Customize a theme I own to be a BuddyPress child

I'm using a theme I own on tb5music.com for my band. I'm trying to build a community similar to edublogs but for bands at theindiearmy.com where bands can easily create a free website with all the plugins configured and ready to go without headaches. I want to use the soundcheck theme as the configured BuddyPress child for band sites and Studio as the BuddyPress parent landing page for theindiearmy.com.

Is this something you guys can help me with? I want to use all of your plugins and really want to make sure the theme will work well.

I purchased Soundcheck under the following license from press75:
Licensing & Use
All Press75 WordPress themes are licensed under the GNU General Public License. You have the right to use purchased themes on as many concurrent sites as you like. You are authorized to make any necessary modification(s) to Press75.com themes to suit your needs.

  • Paul Barthmaier

    Hi there Bobby!

    Sure thing you can use it, but I wouldn't use it on the site that has Buddypress. I like your idea of using the Studio theme on the site that has Buddypress because all of the coding is done for you to accommodate BP. Although BP runs networkwide, it won't affect the theming of the other sites. Since they'll have the same file structure as any other Wordpress site, it's just fine.

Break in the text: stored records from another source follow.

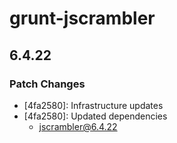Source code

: # grunt-jscrambler

## 6.4.22

### Patch Changes

- [4fa2580]: Infrastructure updates
- [4fa2580]: Updated dependencies
  - jscrambler@6.4.22
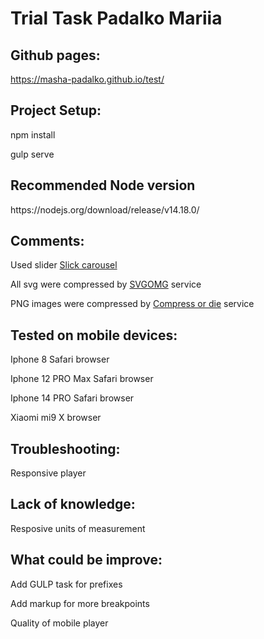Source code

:<h1>Trial Task Padalko Mariia</h1>

<h2>Github pages:</h2>
<a href="https://masha-padalko.github.io/test/" target="_blank">https://masha-padalko.github.io/test/</a>
<h2>Project Setup:</h2>
<p>npm install</p>
<p>gulp serve</p>
<h2>Recommended Node version</h2>
<p>https://nodejs.org/download/release/v14.18.0/</p>

<h2>Comments:</h2>
<p>Used slider  <a href="https://kenwheeler.github.io/slick/" target="_blank">Slick carousel</a></p>
<p>All svg were compressed by <a href="https://jakearchibald.github.io/svgomg/" target="_blank">SVGOMG</a> service</p>
<p>PNG images were compressed by <a href="https://compress-or-die.com/" target="_blank">Compress or die</a> service</p>

<h2>Tested on mobile devices:</h2>
<p>Iphone 8 Safari browser</p>
<p>Iphone 12 PRO Max Safari browser</p>
<p>Iphone 14 PRO Safari browser</p>
<p>Xiaomi mi9 X browser</p>

<h2>Troubleshooting:</h2>
<p>Responsive player</p>

<h2>Lack of knowledge:</h2>
<p>Resposive units of measurement</p>

<h2>What could be improve:</h2>
<p>Add GULP task for prefixes</p>
<p>Add markup for more breakpoints</p>
<p>Quality of mobile player</p>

    However, I do have some thoughts for you that could make your situation easier. First off, in addition to ProSites helping you sell upgrades to your sites, you can also use our Default Blog Template:

    https://premium.wpmudev.org/project/new-blog-template/

    to set the theme that you want folks to use. The second thing is that Parent Themes and Child themes are a big deal in Wordpress and it's important to keep them straight. The good news is that all of our themes come with both! When you install the parent theme, inside you'll find another folder that has the child theme, which you should move to the Themes folder along side its parent.

    Now for Soundcheck, you'll have to create your own Child theme for use with Blog Templates. You can read up on that more on the Codex, but don't worry, it's not that troublesome. Essentially, a child theme is just a folder located in your site's themes folder with a file called style.css, which has the following structure:

    /*
    Theme Name: YOUR THEME Child Theme
    Version: 1.0
    Description: A child theme for YOUR THEME.
    Author:
    Author URL: http://www.yourURL.com
    Template: parent-theme-folder-name-here
    */
    @import url("../parent-theme-folder-name-here/style.css");

    You will, of course, need to change your details in the above structure. Notice, there are 3 important bits of info:

    1. the child theme is given a name, which is what will appear in the backend when selecting a theme.
    2. The parent theme's folder is named as the Template
    3. Info from the parent theme's css is brought in using the @import

    All of our themes come with a pre-made child theme, but it'll need a little help from you to get it in the right folder. For more info you can consult our WPMU DEV page on child themes or the WP Codes for child themes.

    Hope this helps!

    Cheers,
    Paul

  • Bobby

    Thanks Paul,

    I made created the directory as you suggested by copying from the studio-child example and making the changes to point to my soundcheck parent theme. Unfortunately though, when I activate the soundcheck-child theme on my test child blog site, things acting screwy. I noticed that studio was created from the default buddy press theme and customized. Soundcheck wasn't. It is a normal wordpress theme. Are there other things missing in the soundcheck parent theme that need to be added for buddypress support?

  • Bobby

    I've made progres...

    I started over by copying the studio parent directory and calling it soundcheck.
    From there I ftp'd my soundcheck files into that directory overwriting similar files.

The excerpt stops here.